[Saved data entries]
# # #

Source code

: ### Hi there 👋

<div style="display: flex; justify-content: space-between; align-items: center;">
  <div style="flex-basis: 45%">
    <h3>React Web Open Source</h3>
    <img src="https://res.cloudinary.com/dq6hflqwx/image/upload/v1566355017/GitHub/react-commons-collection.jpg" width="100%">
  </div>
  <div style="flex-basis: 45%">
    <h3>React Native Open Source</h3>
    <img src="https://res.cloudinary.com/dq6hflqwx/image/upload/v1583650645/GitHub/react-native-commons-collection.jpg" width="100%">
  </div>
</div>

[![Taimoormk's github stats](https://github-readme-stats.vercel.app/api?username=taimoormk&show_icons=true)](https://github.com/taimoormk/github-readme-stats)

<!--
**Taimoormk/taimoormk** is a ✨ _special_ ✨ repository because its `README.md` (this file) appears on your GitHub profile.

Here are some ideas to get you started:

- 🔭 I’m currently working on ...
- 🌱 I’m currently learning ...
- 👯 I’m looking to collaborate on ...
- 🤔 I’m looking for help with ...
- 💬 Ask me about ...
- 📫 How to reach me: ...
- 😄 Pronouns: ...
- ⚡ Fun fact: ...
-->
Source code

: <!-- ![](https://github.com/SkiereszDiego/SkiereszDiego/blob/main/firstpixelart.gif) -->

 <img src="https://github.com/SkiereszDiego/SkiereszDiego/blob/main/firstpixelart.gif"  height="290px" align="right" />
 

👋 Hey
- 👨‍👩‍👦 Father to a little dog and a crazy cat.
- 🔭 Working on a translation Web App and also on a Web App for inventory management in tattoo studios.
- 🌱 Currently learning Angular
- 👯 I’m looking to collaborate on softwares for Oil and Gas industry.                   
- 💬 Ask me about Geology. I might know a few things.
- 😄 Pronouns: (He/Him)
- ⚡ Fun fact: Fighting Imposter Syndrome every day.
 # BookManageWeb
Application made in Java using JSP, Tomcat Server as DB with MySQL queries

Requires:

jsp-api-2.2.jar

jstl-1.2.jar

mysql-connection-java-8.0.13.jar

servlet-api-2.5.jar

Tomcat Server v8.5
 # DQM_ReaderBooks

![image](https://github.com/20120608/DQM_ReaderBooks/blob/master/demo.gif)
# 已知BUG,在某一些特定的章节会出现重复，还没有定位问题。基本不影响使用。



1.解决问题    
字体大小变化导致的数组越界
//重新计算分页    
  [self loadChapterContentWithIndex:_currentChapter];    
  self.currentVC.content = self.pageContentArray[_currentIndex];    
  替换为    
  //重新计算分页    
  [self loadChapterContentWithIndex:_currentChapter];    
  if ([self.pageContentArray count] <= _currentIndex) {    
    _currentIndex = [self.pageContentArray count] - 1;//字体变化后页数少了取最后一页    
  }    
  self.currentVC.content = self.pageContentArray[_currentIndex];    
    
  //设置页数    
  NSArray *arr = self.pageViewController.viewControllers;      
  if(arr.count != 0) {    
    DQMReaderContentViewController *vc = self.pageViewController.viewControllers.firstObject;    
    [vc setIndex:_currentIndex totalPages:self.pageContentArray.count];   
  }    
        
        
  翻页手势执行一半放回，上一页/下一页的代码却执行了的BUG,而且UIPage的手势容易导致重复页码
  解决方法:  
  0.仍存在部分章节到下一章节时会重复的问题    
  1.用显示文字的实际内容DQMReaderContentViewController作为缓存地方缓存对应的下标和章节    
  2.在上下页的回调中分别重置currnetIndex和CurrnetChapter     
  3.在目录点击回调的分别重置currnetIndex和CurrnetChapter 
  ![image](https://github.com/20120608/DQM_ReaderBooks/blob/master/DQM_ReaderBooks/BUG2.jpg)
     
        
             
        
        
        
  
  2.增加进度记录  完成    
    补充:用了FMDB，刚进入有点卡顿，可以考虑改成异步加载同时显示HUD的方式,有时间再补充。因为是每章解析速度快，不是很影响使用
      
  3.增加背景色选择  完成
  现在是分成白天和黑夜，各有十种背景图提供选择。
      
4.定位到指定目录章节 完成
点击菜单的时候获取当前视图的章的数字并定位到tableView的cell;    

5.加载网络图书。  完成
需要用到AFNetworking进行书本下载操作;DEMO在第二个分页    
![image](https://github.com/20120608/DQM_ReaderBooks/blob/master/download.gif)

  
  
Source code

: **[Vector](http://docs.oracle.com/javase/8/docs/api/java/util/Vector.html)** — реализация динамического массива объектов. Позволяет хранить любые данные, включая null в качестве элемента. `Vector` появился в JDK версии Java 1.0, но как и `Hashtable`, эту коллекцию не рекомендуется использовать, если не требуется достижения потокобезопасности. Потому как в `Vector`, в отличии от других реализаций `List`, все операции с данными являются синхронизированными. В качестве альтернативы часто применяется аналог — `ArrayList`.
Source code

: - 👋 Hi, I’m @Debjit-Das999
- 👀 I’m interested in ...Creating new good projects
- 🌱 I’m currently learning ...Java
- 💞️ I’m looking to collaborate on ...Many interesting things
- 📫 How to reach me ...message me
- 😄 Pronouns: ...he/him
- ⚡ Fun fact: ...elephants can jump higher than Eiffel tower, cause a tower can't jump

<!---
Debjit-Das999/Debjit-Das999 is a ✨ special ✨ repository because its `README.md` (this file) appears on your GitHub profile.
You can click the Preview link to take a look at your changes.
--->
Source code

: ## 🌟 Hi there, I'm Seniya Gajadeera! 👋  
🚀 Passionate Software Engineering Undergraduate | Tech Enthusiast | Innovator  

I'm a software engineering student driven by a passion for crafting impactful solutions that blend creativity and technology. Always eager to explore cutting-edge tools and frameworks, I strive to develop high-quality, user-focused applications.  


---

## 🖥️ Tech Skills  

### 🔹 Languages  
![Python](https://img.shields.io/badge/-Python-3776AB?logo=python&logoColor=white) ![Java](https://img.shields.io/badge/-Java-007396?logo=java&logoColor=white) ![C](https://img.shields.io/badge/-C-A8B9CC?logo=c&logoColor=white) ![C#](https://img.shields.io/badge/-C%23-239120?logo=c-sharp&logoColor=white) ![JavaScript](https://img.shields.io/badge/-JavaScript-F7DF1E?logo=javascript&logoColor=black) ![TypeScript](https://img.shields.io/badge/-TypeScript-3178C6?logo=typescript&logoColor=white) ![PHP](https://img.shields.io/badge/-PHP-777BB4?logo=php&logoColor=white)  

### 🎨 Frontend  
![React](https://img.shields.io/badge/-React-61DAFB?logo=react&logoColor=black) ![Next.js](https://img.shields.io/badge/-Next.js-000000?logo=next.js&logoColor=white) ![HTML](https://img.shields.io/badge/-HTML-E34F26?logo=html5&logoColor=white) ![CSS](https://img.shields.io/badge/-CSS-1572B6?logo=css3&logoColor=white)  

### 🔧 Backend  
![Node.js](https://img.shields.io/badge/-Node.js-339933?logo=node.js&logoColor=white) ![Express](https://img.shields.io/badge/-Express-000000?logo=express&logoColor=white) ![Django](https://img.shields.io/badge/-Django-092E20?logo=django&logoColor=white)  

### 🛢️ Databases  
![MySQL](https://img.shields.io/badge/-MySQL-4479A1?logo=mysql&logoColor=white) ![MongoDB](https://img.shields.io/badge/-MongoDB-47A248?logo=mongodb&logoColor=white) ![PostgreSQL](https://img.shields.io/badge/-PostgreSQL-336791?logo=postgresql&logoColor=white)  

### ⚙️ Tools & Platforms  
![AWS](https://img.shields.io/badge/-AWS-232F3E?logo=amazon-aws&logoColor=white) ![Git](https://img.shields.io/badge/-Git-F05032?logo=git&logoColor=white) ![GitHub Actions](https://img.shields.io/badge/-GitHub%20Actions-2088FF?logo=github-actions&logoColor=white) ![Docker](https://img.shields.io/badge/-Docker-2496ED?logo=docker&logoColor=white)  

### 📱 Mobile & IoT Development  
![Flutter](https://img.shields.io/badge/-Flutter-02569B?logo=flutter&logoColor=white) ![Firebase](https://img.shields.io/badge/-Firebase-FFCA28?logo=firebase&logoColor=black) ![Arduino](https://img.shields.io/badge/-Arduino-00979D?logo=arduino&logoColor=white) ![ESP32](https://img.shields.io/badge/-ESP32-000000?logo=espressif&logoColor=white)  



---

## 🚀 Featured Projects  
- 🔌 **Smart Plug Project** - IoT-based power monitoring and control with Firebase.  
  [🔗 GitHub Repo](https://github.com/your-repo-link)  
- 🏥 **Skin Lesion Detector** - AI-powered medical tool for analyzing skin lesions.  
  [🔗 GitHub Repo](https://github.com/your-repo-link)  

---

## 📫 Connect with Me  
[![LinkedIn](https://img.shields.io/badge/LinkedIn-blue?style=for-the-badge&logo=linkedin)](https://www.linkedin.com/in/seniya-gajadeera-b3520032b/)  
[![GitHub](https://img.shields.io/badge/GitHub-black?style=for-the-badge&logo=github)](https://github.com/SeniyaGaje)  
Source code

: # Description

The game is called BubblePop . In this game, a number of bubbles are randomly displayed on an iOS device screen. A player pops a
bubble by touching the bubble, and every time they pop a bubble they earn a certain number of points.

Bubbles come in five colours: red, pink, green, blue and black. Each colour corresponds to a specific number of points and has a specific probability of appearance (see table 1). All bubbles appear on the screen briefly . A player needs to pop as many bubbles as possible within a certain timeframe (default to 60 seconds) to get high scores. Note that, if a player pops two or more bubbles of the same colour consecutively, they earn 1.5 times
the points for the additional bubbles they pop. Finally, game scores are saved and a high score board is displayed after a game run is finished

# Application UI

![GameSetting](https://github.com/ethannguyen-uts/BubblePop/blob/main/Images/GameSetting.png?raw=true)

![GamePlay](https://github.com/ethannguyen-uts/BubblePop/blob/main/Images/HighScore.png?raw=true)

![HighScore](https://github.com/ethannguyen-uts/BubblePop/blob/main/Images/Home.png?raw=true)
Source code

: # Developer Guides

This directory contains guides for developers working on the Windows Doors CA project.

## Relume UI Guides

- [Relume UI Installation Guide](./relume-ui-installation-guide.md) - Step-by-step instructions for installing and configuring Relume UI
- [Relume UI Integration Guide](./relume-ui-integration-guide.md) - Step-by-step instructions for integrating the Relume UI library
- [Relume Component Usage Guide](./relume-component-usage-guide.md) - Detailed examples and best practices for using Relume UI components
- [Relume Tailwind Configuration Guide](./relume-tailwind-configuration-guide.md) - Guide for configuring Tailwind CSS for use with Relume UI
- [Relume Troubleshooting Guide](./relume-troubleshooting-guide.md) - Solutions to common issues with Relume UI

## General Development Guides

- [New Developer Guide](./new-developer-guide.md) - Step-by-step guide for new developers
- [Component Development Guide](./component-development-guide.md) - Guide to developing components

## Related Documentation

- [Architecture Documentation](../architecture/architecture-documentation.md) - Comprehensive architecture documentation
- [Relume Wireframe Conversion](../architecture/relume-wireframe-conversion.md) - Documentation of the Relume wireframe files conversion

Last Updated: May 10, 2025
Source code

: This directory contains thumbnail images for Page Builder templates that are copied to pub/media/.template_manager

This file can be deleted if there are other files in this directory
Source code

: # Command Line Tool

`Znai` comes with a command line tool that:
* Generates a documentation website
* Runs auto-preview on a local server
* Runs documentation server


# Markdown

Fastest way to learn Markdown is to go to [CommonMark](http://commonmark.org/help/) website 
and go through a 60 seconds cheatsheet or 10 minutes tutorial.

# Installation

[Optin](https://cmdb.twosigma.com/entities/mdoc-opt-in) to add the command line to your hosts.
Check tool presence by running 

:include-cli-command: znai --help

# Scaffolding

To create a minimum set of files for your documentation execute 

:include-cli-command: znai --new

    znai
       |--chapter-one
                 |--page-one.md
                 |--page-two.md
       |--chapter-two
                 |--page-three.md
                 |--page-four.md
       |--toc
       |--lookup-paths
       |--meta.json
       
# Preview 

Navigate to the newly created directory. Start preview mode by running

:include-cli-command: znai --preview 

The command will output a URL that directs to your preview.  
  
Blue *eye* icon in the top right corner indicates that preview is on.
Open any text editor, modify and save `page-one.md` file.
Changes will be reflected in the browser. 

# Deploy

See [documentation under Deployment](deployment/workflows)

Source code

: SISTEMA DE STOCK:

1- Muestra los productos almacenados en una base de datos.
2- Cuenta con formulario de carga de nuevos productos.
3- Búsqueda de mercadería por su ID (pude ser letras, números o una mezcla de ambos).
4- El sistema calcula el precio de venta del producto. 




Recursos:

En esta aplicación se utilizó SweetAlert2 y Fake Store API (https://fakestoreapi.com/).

# # #

→ **Exercise goal**
The lines above from the one containing "if ([self.pageContentArray count]" through the one containing "NSArray *arr = self.pageViewController.viewControllers;" are to be set down exactly, and no others.

→ **Response to this task**
  if ([self.pageContentArray count] <= _currentIndex) {    
    _currentIndex = [self.pageContentArray count] - 1;//字体变化后页数少了取最后一页    
  }    
  self.currentVC.content = self.pageContentArray[_currentIndex];    
    
  //设置页数    
  NSArray *arr = self.pageViewController.viewControllers;      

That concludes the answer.